■ **REQUIREMENT**
Print each line once more, unchanged, from the line holding "Chrome has supported" to the end of the listing below.

■ **DATA EXTRACTS**
+--
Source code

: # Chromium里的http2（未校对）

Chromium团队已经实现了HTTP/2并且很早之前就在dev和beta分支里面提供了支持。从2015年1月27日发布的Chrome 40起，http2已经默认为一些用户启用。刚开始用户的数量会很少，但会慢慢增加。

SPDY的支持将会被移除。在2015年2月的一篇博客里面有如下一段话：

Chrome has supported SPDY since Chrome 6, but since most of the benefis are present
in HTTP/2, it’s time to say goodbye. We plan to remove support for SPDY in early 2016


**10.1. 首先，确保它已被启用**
+--
■ **ANSWER FOR THE TASK**
Chrome has supported SPDY since Chrome 6, but since most of the benefis are present
in HTTP/2, it’s time to say goodbye. We plan to remove support for SPDY in early 2016


**10.1. 首先，确保它已被启用**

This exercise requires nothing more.